目的 探讨CD28共刺激通路活化对淋巴细胞产生RANTES的影响与意义,以及免疫抑制剂CsA对RANTES产生的抑制作用。方法 分离健康人外周静脉血中的淋巴细胞。实验分为4组:抗CD3mAb刺激组,抗CD28mAb刺激组,抗CD3mAb+抗CD28mAb共刺激组(CD28共刺激组),未加任何刺激作为对照组。PDTC和CsA以不同终浓度干预CD28共刺激组。采用ELISA方法测定培养上清中RANTES含量,流式细胞术检测淋巴细胞CD25和CCR5表达率。结果 培养48h后,CD28共刺激组RANTES产生显著增加(P<0.05);不同剂量PDTC和CsA对CD28共刺激后淋巴细胞产生RANTES均具有抑制作用;CD28共刺激后淋巴细胞CD25表达率显著增高(P<0.05),而CCR5表达率显著降低(P<0.05)。结论 CD28通路共刺激后淋巴细胞产生RNATES显著增加,这一效应受到NF-κB信号通路的调控。淋巴细胞产生RANTES及其对RANTES的反应均受到CD28共刺激信号调控。抑制淋巴细胞产生RANTES可能是CsA发挥作用的重要分子免疫学机制。

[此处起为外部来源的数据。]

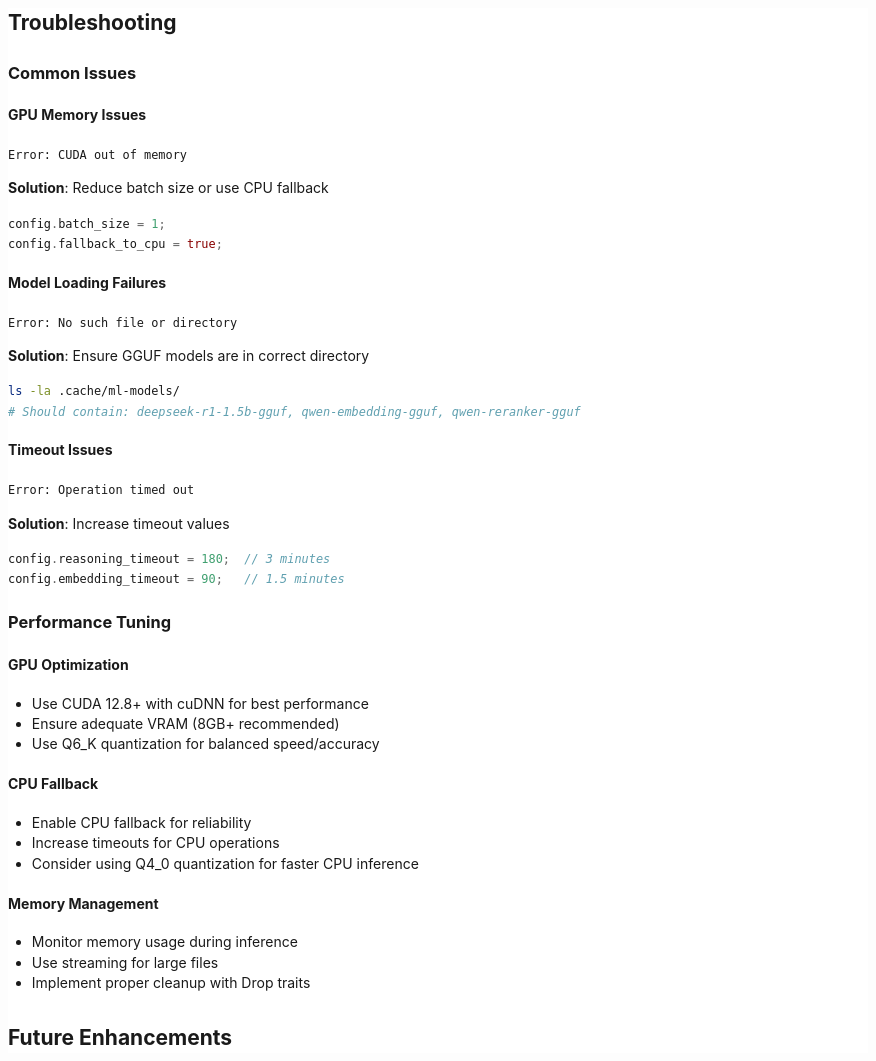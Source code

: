 ## Troubleshooting

### Common Issues

#### GPU Memory Issues
```
Error: CUDA out of memory
```
**Solution**: Reduce batch size or use CPU fallback
```rust
config.batch_size = 1;
config.fallback_to_cpu = true;
```

#### Model Loading Failures
```
Error: No such file or directory
```
**Solution**: Ensure GGUF models are in correct directory
```bash
ls -la .cache/ml-models/
# Should contain: deepseek-r1-1.5b-gguf, qwen-embedding-gguf, qwen-reranker-gguf
```

#### Timeout Issues
```
Error: Operation timed out
```
**Solution**: Increase timeout values
```rust
config.reasoning_timeout = 180;  // 3 minutes
config.embedding_timeout = 90;   // 1.5 minutes
```

### Performance Tuning

#### GPU Optimization
- Use CUDA 12.8+ with cuDNN for best performance
- Ensure adequate VRAM (8GB+ recommended)
- Use Q6_K quantization for balanced speed/accuracy

#### CPU Fallback
- Enable CPU fallback for reliability
- Increase timeouts for CPU operations
- Consider using Q4_0 quantization for faster CPU inference

#### Memory Management
- Monitor memory usage during inference
- Use streaming for large files
- Implement proper cleanup with Drop traits

## Future Enhancements
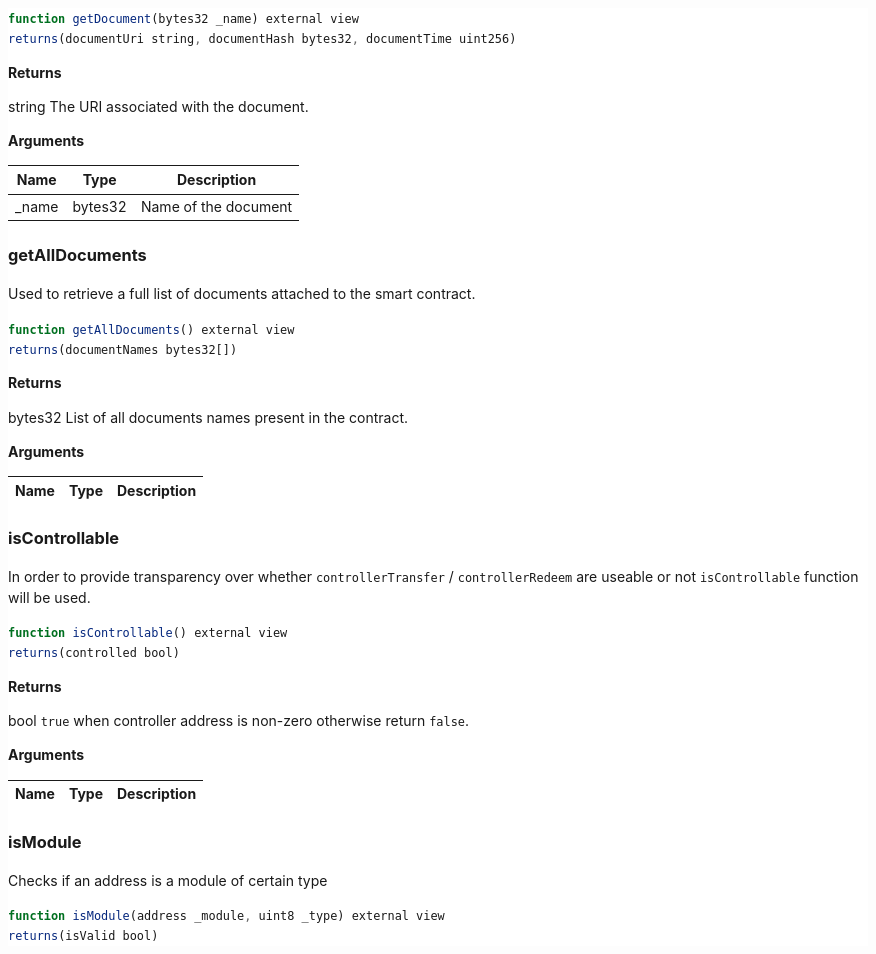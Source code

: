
 ```js
function getDocument(bytes32 _name) external view
returns(documentUri string, documentHash bytes32, documentTime uint256)
```

**Returns**

string The URI associated with the document.

**Arguments**

| Name        | Type           | Description  |
| ------------- |------------- | -----|
| _name | bytes32 | Name of the document | 

### getAllDocuments

Used to retrieve a full list of documents attached to the smart contract.

```js
function getAllDocuments() external view
returns(documentNames bytes32[])
```

**Returns**

bytes32 List of all documents names present in the contract.

**Arguments**

| Name        | Type           | Description  |
| ------------- |------------- | -----|

### isControllable

In order to provide transparency over whether `controllerTransfer` / `controllerRedeem` are useable
or not `isControllable` function will be used.

```js
function isControllable() external view
returns(controlled bool)
```

**Returns**

bool `true` when controller address is non-zero otherwise return `false`.

**Arguments**

| Name        | Type           | Description  |
| ------------- |------------- | -----|

### isModule

Checks if an address is a module of certain type

```js
function isModule(address _module, uint8 _type) external view
returns(isValid bool)
```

RANTES Produced by Actiated Lymphocytes Costimulated by Anti-CD3 mAb and Anti-CD28 mAb

Purpose To investigate the changes of regulated upon activation,normal T cell expressed and secreted (RANTES) level produced by activated lymphocytes costimulated by CD28 pathway and the effects of Cyclosporin A( CsA). Methods Human peripheral lymphocytes separated by Ficoll were divided into four groups:anti-CD3mAb group,anti-CD28mAb group,CD28 costimulation group and control group. CD28 costimulation group was treated by different concentrations of PDTC or CsA.. RANTES levels were detected by ELISA and CD25 and CCR5 expression of lymphocytes were detected by FCM. Results RANTES concentration was significantly higher in CD28 costimulation group than other group(P<0.05). RANTES secreted by lymphocytes could be inhibited by PDTC or CsA. CD25 expression was upregulated after lym-phocytes costimulated by CD28 pathway, on the contrary, CCR5 was significantly downregulated (P< 0.05). Conclusions CD28 costimulating lymphocytes play a important role on RANTES generation which regulated by NF-kB pathway. Lymphocytes producing RANTES and their reaction to RANTES were both related to CD28 pathway. Inhibiting the secretion of RANTES may be one of the important immuno- suppressive mechanisms of CsA.